GGUF seems to be broken
I see the following in llama.cpp
logs:
load: control-looking token: 106 '<end_of_turn>' was not control-type; this is probably a bug in the model. its type will be overridden
load: special_eos_id is not in special_eog_ids - the tokenizer config may be incorrect
Unlike with unofficial Q4_K_M quants, I also sometimes see <start_of_turn>
at the end of model responses.
This unofficial Q4_0 doesn't have the issue: https://huggingface.co/bartowski/google_gemma-3-27b-it-qat-GGUF/blob/main/google_gemma-3-27b-it-qat-Q4_0.gguf.
I can't even download it properly, I've tried various methods and keep getting a "file not found" error.
File can no longer be found. It has likely been moved or deleted.
File can no longer be found. It has likely been moved or deleted.
@TomDarkWay I still see it and I'm able to download, isn't it this one? https://huggingface.co/google/gemma-3-27b-it-qat-q4_0-gguf/resolve/main/gemma-3-27b-it-q4_0.gguf
I didn't have the same issue as you, but had this:
~ ❯❯❯ ollama run hf.co/google/gemma-3-27b-it-qat-q4_0-gguf:Q4_K_M (base)
pulling manifest
Error: pull model manifest: 400: {"error":"The specified tag is not available in the repository. Please use another tag or \"latest\""}
And as the error was actually to be expected: that was because of the broken copy snippet function when using Use this model
-->Ollama
--> Copy
.
It should copy the snippet without altering it, but it turned out it was changing Q4_0
to Q4_K_M
.
The snippet (correct):
ollama run hf.co/google/gemma-3-27b-it-qat-q4_0-gguf:Q4_0
The copied into clipboard (wrong):
ollama run hf.co/google/gemma-3-27b-it-qat-q4_0-gguf:Q4_K_M
I don't know if this was relevant to your case @TomDarkWay , but that might at least help others having difficulty pulling it.

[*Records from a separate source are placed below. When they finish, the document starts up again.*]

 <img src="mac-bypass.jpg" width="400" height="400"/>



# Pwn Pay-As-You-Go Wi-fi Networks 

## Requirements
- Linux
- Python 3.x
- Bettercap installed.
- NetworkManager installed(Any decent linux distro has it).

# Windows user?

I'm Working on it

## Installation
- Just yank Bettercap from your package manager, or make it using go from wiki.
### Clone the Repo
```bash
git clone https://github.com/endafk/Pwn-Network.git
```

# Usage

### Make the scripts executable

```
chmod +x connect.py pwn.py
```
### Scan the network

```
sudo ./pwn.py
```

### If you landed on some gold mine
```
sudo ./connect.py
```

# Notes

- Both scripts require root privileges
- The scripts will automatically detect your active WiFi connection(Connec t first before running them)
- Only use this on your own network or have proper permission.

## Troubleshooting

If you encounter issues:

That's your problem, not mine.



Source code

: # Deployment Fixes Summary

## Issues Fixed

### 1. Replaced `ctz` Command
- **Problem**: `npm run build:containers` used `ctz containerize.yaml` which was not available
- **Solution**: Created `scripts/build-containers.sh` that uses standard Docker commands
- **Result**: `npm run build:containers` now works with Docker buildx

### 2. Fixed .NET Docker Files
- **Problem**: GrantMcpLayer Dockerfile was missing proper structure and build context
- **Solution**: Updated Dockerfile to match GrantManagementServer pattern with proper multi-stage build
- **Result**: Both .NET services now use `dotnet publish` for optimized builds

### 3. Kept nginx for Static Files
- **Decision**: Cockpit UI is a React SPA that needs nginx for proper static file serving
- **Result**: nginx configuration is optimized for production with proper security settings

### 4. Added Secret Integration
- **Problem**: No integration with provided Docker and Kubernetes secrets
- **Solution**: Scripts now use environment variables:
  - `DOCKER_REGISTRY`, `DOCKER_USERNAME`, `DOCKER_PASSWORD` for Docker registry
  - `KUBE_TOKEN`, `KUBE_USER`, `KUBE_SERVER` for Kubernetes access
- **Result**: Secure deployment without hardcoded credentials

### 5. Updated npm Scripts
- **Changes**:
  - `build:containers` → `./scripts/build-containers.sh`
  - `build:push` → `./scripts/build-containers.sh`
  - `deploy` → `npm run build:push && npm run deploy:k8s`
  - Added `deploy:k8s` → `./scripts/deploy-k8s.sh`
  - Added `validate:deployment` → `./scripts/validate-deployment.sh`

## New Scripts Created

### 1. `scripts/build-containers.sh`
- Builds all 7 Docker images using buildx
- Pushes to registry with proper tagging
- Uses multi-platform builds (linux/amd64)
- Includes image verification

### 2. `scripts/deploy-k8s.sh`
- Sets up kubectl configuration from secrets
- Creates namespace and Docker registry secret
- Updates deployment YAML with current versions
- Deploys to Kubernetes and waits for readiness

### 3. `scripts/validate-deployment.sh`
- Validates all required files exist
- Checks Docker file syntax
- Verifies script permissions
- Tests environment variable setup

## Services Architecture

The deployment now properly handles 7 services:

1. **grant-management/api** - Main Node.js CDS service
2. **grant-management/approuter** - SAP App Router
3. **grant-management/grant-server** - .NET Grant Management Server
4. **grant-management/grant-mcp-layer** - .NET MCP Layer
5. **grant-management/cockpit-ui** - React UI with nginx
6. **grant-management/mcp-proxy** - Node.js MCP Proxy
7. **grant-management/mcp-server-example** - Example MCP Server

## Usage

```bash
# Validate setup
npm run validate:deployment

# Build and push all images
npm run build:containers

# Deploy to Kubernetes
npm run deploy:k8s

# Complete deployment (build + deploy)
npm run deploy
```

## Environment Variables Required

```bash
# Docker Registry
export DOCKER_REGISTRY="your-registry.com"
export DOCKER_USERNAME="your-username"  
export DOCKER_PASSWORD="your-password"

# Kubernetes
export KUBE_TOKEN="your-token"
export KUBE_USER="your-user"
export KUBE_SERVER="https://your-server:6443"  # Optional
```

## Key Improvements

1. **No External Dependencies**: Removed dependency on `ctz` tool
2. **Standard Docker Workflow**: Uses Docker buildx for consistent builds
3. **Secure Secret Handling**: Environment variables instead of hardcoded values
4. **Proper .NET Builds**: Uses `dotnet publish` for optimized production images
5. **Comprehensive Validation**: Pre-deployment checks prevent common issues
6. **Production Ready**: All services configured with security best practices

Also, just to let everyone know: the QAT versions are now available in ollama, sometimes they push updates but their model sorting is by "repo creation", not "last updated" so they are easily missed.
https://ollama.com/library/gemma3:27b-it-qat
And @pdevine also solved the mmproj issue, so vision works too
Ollama has a slightly different naming convention for the tensors/parameters since the two versions were developed independently of each other. It also uses a combined version of the vision tower + language model which is different than the way llama.cpp works. If you want this version to work properly with Ollama it will unfortunately have to be repacked correctly.